I magistrati milanesi hanno chiesto”se e quali iniziative siano state assunte a livello nazionale per garantire o promuovere l’indipendenza della magistratura, il giusto processo”, “la presunzione di non colpevolezza e i diritti fondamentali dopo l’adozione delle Risoluzioni del Parlamento Europeo” che ha proposto al Consiglio d’Europa di accertare un “evidente rischio di violazione grave da parte dell’Ungheria dei valori su cui si fonda l’Unione”.
“Nel corso dei cinque anni e mezzo trascorsi dall’avvio della procedura in base alla risoluzione del Parlamento europeo approvata il 12 settembre 2018 il Consiglio non ha adottato una decisione”. Questa la risposta del ministero della Giustizia di Budapest.
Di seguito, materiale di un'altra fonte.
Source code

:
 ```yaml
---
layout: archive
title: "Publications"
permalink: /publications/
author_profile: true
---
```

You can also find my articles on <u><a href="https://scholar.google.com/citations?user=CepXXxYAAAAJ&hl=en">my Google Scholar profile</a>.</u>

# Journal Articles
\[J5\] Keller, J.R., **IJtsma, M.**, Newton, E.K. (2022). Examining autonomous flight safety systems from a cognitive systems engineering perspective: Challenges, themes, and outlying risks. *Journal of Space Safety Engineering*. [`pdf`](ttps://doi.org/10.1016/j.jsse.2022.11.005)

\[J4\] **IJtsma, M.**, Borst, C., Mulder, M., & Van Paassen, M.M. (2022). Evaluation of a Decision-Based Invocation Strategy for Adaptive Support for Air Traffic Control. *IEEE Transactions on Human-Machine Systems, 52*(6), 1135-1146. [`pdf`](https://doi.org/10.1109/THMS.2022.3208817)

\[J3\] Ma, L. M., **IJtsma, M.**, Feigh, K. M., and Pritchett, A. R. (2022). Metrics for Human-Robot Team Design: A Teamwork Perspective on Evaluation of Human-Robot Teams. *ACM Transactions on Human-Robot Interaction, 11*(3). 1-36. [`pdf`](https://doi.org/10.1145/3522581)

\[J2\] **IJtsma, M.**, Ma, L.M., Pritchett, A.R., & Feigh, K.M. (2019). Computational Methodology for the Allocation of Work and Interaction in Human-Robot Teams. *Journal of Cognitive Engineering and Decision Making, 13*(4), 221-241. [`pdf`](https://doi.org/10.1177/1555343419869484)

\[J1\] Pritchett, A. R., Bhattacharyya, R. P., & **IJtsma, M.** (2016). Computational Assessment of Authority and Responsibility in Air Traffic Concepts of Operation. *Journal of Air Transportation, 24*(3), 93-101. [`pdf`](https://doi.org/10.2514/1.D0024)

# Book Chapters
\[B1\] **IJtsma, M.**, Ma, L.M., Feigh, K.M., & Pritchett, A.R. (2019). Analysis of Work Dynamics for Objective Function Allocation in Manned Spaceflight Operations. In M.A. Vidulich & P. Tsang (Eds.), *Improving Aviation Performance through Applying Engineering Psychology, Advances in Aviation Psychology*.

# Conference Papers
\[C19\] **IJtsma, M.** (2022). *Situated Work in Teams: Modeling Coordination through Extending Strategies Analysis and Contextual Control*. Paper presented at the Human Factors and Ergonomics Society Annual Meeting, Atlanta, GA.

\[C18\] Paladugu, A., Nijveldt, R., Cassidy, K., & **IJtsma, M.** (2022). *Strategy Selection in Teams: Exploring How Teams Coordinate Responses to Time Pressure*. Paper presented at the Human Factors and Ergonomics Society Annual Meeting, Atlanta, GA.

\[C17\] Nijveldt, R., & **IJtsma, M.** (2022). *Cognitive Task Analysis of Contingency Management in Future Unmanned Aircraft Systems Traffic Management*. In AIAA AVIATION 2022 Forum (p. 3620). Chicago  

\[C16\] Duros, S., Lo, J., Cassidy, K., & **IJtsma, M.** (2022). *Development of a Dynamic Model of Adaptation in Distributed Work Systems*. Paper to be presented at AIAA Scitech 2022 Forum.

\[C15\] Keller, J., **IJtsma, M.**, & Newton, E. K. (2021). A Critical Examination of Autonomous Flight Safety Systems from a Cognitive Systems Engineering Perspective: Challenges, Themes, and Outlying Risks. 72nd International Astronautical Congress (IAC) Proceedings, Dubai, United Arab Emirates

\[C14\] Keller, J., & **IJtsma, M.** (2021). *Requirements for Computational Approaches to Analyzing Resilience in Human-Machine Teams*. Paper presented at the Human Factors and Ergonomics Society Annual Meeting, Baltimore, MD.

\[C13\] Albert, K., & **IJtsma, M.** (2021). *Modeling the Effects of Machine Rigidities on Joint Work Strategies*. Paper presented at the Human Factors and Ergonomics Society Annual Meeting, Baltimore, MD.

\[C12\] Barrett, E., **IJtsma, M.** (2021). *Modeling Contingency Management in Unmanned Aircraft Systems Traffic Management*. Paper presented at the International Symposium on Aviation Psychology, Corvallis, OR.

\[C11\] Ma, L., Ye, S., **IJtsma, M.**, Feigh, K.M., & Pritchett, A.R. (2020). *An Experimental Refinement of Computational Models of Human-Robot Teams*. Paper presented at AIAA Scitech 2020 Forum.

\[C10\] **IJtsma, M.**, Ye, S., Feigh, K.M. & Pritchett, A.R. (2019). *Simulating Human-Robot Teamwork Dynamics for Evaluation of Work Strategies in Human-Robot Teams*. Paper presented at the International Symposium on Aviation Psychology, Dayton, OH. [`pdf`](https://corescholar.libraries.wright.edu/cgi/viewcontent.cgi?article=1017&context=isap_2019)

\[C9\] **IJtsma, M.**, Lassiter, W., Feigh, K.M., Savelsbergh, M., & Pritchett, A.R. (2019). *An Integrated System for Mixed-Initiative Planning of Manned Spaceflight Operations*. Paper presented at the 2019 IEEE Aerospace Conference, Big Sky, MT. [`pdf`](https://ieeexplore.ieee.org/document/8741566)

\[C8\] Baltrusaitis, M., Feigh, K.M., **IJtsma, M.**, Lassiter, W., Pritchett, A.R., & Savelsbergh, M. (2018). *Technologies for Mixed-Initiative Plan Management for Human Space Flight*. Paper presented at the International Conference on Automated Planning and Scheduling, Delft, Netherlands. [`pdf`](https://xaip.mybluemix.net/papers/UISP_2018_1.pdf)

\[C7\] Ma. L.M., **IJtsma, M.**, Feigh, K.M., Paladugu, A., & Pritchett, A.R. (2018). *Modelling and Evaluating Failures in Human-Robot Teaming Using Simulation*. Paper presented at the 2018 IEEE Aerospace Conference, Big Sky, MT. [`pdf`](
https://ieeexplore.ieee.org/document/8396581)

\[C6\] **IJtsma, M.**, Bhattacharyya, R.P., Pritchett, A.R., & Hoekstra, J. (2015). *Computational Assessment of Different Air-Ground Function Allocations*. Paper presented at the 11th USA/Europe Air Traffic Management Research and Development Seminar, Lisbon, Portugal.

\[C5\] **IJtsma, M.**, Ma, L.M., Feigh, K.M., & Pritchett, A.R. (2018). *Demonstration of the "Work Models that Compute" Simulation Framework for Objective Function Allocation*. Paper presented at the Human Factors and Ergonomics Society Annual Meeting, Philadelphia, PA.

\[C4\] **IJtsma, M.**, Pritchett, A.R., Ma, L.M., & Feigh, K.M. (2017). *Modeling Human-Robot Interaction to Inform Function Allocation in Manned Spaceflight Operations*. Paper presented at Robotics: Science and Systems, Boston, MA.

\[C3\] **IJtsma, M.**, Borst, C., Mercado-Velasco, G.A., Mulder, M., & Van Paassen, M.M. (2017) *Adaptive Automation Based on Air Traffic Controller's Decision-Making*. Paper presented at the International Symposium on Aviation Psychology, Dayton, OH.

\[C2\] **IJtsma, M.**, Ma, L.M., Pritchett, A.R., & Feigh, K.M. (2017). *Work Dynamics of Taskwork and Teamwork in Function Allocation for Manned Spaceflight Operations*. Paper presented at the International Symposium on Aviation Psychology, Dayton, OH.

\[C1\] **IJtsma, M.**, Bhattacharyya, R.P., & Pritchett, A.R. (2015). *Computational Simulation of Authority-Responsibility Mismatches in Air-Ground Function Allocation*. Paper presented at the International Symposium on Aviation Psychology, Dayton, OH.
Nelle carceri ungheresi ci sarebbero “celle attrezzate” all’interno di “strutture moderne” con “personale qualificato”. È “garantita l’assistenza sanitaria, oltre ai colloqui” e “il tempo libero può essere speso in modo produttivo con l’istruzione e lo sport”. Lo scrive il servizio esecuzione penale ungherese. “Oltre a tutto ciò” è garantito “il ruolo delle cerimonie religiose e della cura spirituale” che “può essere significativo nel raggiungimento degli obiettivi di reinserimento”.